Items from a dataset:
· · · · · · ·

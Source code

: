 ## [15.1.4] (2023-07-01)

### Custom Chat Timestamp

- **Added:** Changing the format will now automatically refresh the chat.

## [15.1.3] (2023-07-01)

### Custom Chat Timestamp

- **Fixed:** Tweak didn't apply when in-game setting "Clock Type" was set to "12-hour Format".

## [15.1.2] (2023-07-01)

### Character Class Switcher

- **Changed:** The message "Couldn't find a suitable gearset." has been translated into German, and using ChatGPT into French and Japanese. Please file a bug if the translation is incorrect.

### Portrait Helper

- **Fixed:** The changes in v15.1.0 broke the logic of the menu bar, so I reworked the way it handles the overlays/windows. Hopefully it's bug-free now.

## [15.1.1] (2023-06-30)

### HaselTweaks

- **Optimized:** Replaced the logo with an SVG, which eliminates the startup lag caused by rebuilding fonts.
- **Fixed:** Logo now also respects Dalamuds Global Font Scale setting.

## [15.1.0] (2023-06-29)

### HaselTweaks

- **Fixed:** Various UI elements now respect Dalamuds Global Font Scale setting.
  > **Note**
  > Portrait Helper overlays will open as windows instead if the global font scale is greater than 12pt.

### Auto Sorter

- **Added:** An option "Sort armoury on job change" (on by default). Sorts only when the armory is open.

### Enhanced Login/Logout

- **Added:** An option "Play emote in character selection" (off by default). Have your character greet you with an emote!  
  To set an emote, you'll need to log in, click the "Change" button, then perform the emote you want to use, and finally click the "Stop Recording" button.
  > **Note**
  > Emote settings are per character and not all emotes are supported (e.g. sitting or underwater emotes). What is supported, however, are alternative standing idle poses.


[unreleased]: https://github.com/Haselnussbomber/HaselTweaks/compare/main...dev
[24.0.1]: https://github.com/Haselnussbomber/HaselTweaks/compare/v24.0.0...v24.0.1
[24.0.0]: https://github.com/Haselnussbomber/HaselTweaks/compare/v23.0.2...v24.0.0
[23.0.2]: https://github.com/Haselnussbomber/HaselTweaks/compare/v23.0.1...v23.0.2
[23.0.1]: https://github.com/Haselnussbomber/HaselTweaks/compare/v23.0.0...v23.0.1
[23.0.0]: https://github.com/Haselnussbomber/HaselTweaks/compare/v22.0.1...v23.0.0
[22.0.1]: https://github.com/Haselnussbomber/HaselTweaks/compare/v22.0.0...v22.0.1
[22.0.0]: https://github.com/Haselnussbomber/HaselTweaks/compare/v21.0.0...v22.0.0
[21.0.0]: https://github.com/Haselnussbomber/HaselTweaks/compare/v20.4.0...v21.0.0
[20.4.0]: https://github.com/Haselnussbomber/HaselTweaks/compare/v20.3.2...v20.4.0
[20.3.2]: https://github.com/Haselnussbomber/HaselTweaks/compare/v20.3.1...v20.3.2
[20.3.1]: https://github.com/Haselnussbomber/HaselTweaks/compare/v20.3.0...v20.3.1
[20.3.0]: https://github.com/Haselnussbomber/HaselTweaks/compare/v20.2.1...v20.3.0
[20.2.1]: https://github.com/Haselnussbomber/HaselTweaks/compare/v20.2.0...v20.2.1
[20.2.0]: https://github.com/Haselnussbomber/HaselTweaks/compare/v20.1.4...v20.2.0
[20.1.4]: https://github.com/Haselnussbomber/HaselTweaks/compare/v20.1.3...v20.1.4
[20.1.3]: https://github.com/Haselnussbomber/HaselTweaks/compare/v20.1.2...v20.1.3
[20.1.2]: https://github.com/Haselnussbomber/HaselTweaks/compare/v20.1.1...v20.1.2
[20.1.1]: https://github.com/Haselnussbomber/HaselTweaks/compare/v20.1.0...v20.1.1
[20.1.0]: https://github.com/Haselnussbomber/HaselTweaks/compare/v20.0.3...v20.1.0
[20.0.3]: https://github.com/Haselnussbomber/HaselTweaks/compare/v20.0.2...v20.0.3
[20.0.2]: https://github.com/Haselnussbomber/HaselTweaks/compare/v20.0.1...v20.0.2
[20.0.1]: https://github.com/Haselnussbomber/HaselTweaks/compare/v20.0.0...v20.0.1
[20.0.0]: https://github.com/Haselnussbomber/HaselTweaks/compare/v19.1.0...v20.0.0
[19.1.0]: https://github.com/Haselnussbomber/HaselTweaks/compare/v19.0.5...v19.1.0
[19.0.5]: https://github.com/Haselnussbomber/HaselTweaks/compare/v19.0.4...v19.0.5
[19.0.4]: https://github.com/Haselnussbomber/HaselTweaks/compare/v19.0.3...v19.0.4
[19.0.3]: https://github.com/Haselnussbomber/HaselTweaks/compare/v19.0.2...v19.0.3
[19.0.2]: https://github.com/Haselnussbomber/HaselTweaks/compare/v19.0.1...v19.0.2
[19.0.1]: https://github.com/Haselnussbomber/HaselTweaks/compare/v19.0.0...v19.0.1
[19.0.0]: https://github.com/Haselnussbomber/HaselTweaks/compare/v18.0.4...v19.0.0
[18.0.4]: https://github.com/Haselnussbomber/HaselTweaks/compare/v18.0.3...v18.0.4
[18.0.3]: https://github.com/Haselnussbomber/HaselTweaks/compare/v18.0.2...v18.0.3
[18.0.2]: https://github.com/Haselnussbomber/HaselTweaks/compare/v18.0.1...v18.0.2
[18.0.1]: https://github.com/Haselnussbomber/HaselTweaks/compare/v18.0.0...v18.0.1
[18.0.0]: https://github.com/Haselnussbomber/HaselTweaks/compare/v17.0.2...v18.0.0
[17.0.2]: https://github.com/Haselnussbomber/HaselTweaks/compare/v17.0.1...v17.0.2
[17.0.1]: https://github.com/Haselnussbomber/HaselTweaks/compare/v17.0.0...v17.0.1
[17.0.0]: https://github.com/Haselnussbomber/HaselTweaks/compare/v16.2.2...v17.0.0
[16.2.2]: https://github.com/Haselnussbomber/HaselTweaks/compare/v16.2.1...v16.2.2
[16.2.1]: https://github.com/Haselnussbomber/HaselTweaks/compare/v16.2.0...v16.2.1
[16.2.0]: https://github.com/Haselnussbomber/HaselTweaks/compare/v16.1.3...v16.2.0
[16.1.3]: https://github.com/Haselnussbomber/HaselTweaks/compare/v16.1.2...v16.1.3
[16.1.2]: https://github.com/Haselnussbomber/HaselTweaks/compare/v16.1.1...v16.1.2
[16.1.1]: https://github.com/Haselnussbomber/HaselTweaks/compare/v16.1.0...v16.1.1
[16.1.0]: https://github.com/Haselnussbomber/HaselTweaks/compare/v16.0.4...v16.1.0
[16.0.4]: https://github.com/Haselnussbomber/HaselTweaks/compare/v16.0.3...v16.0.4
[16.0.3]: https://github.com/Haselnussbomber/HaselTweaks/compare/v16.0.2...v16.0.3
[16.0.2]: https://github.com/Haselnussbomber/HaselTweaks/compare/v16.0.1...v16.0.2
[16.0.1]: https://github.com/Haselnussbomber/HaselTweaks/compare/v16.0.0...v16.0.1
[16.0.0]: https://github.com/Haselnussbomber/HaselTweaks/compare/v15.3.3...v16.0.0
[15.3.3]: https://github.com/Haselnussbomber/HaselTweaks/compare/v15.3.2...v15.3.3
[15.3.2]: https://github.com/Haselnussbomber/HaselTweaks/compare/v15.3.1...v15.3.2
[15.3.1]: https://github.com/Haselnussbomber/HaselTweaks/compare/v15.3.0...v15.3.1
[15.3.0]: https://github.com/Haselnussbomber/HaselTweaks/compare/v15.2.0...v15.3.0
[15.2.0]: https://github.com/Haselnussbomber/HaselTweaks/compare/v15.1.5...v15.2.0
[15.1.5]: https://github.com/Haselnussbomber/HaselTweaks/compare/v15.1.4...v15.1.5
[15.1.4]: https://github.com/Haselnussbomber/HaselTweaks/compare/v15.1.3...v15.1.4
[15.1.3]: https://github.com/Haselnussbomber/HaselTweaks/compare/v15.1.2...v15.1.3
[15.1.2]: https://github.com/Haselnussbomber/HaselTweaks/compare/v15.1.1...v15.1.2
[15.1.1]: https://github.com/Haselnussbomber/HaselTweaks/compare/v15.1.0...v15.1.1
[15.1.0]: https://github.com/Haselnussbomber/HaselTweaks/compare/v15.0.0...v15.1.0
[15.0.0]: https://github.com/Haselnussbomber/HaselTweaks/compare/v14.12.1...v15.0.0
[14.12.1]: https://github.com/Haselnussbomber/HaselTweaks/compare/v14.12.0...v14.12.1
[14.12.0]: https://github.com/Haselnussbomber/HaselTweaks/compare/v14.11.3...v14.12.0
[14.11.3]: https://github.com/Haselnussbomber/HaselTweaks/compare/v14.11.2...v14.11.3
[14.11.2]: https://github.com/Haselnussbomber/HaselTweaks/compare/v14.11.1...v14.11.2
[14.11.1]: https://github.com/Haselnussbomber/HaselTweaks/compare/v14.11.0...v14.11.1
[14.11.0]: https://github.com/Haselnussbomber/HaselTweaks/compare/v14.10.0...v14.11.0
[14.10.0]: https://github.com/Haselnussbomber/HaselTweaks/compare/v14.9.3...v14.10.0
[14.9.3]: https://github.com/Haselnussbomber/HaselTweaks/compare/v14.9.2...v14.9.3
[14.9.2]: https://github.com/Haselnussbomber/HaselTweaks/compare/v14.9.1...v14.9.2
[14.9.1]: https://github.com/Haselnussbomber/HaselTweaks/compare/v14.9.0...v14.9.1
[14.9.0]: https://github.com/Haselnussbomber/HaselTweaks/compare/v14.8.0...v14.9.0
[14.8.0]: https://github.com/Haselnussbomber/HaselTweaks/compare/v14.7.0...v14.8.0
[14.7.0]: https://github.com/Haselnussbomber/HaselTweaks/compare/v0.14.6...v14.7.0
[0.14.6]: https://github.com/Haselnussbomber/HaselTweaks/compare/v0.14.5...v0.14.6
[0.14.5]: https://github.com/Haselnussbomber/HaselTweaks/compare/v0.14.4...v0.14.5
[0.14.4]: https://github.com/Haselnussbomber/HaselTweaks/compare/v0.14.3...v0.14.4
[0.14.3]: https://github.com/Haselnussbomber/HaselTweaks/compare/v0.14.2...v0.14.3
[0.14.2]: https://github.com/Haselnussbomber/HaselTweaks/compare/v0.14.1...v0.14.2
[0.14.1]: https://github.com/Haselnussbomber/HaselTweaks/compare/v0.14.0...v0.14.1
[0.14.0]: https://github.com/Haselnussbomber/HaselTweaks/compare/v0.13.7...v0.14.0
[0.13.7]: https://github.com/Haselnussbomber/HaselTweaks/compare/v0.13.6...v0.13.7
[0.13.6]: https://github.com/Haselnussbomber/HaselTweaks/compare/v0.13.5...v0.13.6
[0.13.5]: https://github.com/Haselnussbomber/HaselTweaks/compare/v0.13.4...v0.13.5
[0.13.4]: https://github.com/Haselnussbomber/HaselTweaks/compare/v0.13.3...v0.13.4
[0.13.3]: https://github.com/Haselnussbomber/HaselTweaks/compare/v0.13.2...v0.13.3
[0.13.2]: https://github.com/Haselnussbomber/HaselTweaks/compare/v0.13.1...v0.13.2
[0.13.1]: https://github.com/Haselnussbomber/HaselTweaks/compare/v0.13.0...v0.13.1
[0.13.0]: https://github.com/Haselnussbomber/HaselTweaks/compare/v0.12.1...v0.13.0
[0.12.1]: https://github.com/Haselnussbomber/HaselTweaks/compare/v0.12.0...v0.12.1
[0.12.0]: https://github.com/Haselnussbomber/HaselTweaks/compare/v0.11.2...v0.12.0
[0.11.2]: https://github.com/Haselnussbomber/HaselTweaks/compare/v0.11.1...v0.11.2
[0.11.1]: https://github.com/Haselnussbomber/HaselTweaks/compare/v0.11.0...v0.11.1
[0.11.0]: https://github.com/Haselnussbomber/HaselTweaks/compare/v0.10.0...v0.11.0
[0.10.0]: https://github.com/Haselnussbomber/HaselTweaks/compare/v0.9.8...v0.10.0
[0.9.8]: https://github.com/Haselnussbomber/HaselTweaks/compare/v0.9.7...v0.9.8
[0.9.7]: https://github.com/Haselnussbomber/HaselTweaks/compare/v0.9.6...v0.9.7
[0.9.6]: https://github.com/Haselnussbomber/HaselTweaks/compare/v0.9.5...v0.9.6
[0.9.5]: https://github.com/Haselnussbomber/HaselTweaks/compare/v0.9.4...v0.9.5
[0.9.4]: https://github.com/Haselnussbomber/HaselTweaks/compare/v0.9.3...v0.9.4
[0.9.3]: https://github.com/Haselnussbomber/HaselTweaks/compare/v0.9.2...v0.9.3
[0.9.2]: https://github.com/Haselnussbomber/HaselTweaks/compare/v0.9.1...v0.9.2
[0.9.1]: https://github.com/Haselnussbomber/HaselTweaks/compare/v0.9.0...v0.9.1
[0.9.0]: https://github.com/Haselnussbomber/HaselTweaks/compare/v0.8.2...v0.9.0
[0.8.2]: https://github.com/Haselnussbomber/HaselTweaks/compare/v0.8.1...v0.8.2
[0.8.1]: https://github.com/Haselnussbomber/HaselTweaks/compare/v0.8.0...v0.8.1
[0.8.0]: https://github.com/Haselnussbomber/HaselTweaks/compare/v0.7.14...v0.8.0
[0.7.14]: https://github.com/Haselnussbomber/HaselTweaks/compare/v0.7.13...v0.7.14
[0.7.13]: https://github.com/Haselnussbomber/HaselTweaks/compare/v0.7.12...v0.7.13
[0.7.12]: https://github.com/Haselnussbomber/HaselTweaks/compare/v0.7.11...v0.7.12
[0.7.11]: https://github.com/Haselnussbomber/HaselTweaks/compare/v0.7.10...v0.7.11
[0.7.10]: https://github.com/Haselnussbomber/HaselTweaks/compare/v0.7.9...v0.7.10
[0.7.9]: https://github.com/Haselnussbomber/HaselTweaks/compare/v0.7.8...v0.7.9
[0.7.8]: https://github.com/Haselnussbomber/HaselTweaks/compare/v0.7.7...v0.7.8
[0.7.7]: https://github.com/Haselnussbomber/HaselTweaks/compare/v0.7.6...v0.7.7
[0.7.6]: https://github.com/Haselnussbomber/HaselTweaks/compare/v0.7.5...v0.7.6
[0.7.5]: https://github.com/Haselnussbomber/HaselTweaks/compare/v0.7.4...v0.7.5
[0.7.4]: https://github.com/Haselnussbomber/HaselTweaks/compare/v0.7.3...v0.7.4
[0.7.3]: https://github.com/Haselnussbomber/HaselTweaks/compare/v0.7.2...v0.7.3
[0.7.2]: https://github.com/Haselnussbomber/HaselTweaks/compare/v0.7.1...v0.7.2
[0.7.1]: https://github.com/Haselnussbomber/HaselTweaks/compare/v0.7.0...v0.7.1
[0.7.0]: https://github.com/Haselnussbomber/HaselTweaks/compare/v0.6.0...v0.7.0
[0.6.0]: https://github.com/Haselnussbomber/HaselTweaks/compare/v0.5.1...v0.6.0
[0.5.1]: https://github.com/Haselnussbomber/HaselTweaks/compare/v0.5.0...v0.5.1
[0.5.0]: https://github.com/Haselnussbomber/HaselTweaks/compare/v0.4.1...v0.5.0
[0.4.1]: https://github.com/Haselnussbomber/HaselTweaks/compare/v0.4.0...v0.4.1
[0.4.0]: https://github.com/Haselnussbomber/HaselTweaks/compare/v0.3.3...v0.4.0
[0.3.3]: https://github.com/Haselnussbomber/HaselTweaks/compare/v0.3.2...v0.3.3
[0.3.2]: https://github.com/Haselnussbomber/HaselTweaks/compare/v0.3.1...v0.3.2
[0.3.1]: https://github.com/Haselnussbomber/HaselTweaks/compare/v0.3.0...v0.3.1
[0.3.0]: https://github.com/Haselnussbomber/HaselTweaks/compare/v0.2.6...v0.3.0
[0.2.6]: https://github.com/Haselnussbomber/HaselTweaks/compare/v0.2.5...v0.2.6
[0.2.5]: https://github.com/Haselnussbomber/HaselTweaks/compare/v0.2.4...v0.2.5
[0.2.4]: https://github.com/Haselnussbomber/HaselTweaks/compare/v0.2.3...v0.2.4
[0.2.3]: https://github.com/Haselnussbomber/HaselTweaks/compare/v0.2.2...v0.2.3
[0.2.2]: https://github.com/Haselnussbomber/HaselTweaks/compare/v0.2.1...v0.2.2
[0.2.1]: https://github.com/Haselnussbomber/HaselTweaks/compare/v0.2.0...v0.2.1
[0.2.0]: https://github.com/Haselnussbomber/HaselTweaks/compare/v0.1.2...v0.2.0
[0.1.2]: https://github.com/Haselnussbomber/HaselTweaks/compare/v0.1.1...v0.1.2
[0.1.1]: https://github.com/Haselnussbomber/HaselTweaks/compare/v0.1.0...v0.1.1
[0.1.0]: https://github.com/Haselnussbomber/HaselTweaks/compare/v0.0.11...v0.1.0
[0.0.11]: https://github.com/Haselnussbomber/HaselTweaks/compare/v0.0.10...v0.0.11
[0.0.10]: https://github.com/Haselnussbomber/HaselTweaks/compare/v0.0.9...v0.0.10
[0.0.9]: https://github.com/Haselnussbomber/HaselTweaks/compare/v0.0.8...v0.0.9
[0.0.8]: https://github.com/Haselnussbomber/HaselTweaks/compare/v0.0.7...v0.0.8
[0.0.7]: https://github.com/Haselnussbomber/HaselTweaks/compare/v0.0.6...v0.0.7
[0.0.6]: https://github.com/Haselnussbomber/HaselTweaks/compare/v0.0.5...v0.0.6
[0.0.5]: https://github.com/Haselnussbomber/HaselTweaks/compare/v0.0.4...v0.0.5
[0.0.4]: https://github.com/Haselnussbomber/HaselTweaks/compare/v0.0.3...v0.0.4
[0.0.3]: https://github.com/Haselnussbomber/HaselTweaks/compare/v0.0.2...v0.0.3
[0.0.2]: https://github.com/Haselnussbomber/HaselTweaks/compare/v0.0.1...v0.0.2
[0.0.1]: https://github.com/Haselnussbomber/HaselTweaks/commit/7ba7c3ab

· · · · · · ·

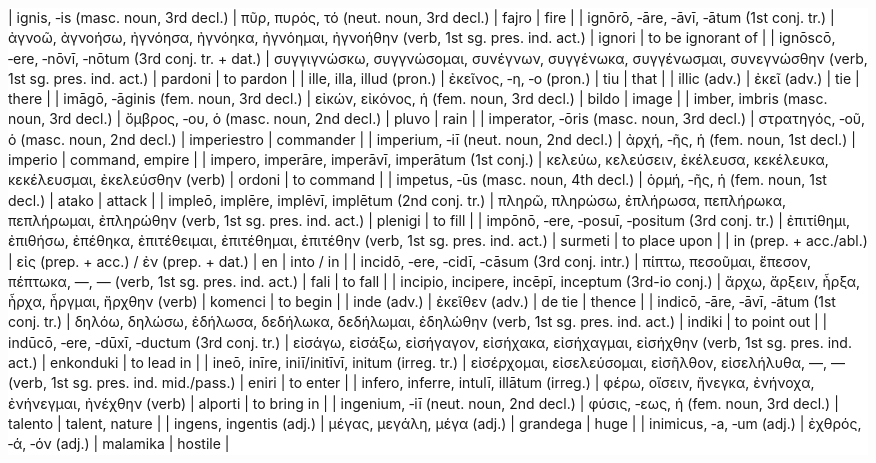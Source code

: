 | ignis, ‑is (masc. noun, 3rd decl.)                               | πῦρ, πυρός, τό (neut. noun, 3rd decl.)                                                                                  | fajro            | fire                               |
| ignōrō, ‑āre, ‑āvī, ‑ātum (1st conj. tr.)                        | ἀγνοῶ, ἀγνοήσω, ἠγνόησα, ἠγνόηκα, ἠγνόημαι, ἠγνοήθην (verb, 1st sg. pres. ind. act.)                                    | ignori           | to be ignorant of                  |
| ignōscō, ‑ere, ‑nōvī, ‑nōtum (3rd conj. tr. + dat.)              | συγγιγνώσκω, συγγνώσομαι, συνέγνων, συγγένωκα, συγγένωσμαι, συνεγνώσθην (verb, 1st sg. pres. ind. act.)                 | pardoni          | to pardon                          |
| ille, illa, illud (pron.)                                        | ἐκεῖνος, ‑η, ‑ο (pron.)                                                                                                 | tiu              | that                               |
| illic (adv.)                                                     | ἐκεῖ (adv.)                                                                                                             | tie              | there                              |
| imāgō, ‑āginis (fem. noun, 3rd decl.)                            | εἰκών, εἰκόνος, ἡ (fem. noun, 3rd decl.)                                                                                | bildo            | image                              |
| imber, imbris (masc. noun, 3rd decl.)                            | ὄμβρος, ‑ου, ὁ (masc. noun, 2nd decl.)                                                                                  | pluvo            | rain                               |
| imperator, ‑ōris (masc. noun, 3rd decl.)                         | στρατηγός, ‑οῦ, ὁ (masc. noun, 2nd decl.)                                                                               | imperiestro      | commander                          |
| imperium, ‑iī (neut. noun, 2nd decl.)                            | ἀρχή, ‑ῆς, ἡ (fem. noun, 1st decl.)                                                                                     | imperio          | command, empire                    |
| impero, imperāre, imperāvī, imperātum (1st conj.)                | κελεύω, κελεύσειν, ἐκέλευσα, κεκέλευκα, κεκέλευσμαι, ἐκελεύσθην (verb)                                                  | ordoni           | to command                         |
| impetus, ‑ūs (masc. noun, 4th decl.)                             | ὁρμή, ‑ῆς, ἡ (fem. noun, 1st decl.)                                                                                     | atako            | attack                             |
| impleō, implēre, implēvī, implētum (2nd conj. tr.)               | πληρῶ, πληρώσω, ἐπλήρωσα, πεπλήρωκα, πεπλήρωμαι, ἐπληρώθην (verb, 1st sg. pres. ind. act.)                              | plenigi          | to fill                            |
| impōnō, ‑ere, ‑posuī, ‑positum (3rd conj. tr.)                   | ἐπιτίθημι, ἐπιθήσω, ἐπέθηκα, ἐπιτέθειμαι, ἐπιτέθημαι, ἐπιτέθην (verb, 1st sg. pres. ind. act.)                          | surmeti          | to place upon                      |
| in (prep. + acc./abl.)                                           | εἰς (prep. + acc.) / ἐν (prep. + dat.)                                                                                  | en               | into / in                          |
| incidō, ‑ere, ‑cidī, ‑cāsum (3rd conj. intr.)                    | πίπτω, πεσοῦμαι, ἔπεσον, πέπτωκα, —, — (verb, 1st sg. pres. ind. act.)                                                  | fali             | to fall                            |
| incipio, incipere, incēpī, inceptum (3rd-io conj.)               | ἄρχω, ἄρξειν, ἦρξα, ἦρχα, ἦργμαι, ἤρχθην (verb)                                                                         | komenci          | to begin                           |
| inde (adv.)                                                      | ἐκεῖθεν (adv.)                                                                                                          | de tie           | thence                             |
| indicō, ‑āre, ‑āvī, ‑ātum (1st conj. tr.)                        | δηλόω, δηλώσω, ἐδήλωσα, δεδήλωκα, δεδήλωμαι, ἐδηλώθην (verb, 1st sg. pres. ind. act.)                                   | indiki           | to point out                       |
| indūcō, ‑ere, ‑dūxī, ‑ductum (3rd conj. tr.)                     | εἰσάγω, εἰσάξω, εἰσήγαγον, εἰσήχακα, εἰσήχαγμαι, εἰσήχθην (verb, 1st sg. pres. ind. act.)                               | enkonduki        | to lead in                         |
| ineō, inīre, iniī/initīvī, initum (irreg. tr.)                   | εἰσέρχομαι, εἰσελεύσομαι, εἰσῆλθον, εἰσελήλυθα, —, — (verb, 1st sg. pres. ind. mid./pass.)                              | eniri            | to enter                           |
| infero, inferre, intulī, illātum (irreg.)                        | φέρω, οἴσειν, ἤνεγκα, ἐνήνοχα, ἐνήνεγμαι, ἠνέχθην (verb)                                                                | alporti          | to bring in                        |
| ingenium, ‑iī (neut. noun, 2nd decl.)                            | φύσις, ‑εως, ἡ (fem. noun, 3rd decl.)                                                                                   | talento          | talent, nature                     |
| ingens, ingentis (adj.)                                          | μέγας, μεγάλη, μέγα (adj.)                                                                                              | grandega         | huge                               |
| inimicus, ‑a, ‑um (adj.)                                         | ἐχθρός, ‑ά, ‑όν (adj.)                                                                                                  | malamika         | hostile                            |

· · · · · · ·

**EXERCISE REQUIREMENTS:** Taking the records above as a whole, work out how many of their lines hold the word "when". The reply should be that number alone.

**ANSWER BOX:** 2